**Information supplied**
○ ○ ○ ○ ○

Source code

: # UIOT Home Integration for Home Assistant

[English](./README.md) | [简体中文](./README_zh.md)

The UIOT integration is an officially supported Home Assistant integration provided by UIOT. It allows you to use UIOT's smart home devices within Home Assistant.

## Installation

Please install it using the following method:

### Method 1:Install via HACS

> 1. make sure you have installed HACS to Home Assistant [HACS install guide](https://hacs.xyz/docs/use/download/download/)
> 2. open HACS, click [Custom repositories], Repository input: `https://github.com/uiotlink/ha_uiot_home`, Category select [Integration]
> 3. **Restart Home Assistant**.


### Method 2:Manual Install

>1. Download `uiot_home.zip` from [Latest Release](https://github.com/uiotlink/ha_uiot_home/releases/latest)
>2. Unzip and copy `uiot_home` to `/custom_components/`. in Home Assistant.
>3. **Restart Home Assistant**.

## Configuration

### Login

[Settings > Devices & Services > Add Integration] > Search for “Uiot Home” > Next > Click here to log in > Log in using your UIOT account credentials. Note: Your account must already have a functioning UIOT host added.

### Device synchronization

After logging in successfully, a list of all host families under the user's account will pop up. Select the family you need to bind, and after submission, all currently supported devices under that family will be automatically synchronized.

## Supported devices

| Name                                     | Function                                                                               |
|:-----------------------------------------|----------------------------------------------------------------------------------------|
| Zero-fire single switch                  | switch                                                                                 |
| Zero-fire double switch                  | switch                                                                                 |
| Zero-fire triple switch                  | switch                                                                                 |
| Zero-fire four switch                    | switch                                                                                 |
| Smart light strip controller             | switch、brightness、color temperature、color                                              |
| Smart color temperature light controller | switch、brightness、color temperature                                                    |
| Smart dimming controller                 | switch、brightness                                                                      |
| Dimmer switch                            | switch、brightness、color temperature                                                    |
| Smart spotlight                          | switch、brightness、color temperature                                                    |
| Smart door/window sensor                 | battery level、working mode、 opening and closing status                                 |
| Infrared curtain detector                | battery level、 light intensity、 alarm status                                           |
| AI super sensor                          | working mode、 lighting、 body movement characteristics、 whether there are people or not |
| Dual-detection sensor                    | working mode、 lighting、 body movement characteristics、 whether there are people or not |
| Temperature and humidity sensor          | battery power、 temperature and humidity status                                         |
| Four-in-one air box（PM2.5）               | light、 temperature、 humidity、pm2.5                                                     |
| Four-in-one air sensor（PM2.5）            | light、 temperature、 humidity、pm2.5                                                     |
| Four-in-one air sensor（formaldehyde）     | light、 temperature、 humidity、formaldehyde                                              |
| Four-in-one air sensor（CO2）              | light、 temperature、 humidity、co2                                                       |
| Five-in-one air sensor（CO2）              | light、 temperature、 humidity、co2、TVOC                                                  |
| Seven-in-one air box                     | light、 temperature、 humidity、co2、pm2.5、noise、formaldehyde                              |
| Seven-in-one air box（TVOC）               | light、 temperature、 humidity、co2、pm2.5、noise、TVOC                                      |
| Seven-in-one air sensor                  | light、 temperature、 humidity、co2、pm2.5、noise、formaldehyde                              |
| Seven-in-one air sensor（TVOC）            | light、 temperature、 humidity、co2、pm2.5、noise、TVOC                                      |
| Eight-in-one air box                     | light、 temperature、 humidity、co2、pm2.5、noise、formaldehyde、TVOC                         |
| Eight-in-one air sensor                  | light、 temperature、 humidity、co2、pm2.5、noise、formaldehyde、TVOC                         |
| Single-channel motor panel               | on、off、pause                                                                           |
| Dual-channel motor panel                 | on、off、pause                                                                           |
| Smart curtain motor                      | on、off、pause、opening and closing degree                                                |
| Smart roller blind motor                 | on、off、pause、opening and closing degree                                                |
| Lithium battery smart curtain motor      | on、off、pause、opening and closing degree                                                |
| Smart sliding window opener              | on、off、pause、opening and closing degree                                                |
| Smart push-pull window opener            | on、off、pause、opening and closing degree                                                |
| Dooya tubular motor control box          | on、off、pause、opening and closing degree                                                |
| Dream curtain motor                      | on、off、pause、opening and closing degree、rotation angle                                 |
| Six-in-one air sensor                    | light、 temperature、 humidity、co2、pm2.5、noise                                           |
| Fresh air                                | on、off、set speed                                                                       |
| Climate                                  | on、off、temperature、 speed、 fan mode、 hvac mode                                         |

○ ○ ○ ○ ○

**Aim of the task**
Look above for the line containing "Eight-in-one air sensor" and the line containing "Dream curtain motor". Transcribe both, with the lines between them, exactly.

**Exercise output**
| Eight-in-one air sensor                  | light、 temperature、 humidity、co2、pm2.5、noise、formaldehyde、TVOC                         |
| Single-channel motor panel               | on、off、pause                                                                           |
| Dual-channel motor panel                 | on、off、pause                                                                           |
| Smart curtain motor                      | on、off、pause、opening and closing degree                                                |
| Smart roller blind motor                 | on、off、pause、opening and closing degree                                                |
| Lithium battery smart curtain motor      | on、off、pause、opening and closing degree                                                |
| Smart sliding window opener              | on、off、pause、opening and closing degree                                                |
| Smart push-pull window opener            | on、off、pause、opening and closing degree                                                |
| Dooya tubular motor control box          | on、off、pause、opening and closing degree                                                |
| Dream curtain motor                      | on、off、pause、opening and closing degree、rotation angle                                 |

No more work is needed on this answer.